Task description -> When a line in the material beneath includes the word "IInitializeTxTrackingStore", add it to the count, and report the count alone.
(Supplied entries begins)
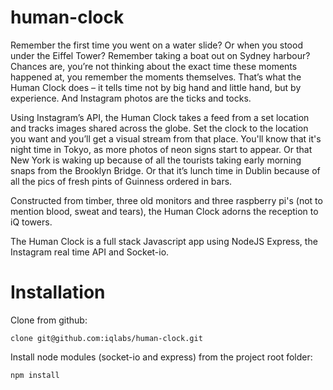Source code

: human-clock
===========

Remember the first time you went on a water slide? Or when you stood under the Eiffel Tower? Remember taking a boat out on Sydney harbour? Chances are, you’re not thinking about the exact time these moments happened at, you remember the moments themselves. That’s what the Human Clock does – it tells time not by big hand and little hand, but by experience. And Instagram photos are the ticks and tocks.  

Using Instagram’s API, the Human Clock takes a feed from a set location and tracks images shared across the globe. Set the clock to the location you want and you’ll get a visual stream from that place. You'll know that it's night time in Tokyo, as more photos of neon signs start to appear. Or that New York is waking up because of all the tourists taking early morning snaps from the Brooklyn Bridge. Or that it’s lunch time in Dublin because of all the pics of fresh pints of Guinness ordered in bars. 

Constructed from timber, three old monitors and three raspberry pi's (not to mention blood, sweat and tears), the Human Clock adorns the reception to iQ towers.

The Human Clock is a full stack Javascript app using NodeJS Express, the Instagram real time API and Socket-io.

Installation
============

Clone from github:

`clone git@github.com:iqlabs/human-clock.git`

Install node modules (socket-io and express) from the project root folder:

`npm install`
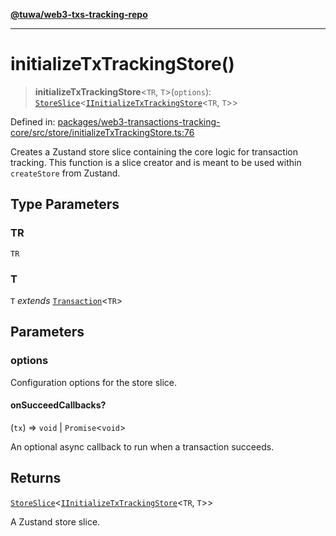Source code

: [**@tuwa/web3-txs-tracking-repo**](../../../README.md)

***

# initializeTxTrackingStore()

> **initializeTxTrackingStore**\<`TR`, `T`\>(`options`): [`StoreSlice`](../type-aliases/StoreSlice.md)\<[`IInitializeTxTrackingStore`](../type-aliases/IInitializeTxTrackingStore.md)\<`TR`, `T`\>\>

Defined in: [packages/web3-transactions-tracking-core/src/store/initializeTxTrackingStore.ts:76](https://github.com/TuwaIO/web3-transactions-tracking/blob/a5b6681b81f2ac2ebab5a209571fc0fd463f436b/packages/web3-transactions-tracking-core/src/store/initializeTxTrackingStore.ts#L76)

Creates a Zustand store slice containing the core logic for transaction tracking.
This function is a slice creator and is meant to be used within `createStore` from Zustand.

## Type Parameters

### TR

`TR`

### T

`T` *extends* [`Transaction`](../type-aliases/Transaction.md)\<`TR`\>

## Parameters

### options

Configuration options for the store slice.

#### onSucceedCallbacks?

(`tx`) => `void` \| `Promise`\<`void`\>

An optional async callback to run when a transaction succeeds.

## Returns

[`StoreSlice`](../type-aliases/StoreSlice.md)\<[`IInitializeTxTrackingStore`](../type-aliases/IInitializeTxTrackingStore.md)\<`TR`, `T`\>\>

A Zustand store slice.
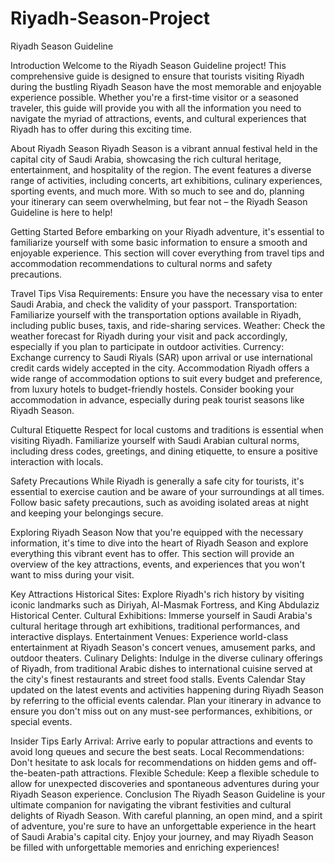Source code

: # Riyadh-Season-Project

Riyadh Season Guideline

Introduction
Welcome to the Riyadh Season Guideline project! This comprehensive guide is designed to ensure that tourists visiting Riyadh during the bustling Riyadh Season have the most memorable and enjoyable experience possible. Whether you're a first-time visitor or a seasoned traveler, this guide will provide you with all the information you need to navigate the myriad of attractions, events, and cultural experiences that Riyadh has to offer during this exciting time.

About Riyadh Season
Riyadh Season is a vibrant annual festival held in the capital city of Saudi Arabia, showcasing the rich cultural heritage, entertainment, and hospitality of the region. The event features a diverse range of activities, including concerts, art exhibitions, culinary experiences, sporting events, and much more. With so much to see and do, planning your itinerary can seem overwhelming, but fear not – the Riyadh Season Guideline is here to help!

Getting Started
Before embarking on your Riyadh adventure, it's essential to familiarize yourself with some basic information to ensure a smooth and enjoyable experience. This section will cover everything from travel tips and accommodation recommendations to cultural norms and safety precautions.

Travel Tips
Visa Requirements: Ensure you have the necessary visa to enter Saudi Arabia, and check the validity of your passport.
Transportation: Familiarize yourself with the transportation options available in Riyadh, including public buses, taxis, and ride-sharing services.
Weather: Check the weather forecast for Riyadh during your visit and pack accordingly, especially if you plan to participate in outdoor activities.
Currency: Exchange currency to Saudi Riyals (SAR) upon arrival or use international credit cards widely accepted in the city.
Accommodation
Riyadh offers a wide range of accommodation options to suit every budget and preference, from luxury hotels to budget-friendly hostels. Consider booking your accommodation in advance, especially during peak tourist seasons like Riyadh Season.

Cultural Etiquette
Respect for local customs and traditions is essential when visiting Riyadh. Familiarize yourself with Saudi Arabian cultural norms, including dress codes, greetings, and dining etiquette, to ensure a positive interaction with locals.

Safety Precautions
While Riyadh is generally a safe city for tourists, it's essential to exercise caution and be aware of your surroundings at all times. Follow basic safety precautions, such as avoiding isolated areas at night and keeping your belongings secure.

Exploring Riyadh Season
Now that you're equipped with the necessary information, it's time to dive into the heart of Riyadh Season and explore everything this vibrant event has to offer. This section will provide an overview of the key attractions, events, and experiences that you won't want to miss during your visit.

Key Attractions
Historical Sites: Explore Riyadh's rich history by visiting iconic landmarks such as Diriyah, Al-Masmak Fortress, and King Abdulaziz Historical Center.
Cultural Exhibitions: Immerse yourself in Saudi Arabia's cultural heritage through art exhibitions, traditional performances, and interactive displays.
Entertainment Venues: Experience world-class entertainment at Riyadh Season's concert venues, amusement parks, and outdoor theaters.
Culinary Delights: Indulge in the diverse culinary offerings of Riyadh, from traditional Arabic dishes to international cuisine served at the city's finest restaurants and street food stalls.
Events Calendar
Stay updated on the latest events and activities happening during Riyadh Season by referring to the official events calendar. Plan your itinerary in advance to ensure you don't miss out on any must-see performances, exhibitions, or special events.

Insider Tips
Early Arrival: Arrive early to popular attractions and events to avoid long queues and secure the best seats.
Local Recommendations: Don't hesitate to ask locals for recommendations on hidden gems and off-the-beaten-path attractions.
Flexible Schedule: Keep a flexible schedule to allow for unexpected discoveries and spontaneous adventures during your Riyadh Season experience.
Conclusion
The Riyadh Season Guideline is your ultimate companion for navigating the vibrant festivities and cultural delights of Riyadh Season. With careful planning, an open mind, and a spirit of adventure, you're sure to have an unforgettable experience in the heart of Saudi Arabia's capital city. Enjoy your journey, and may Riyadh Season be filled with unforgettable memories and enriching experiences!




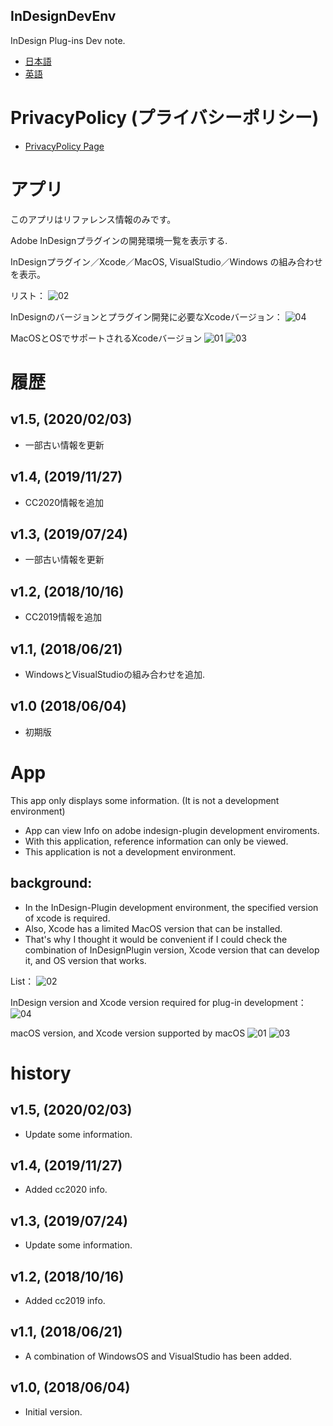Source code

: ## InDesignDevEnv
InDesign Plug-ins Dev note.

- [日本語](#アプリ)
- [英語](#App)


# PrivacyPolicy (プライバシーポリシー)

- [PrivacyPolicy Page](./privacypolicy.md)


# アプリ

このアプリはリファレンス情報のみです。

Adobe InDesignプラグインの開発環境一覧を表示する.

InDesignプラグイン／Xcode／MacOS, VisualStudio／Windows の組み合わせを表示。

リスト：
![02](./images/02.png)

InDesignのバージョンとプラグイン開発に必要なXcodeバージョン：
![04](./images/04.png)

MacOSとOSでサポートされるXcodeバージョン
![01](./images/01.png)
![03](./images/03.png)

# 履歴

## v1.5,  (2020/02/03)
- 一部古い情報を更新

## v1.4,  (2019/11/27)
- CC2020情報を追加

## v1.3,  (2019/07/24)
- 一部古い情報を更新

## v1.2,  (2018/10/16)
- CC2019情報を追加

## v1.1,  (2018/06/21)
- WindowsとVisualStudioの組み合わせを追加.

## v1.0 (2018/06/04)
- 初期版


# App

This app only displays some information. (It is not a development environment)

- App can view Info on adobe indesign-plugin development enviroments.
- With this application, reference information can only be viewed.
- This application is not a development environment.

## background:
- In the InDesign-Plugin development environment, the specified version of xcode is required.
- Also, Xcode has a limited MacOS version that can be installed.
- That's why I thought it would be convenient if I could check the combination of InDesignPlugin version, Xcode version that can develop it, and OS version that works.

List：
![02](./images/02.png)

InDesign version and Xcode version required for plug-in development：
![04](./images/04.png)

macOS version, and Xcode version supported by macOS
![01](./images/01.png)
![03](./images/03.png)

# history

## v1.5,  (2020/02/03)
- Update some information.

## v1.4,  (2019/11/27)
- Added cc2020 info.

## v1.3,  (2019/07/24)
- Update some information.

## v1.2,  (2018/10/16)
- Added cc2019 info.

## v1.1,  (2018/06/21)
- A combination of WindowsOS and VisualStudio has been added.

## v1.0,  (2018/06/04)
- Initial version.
(Supplied entries ends)
Exercise response -> 2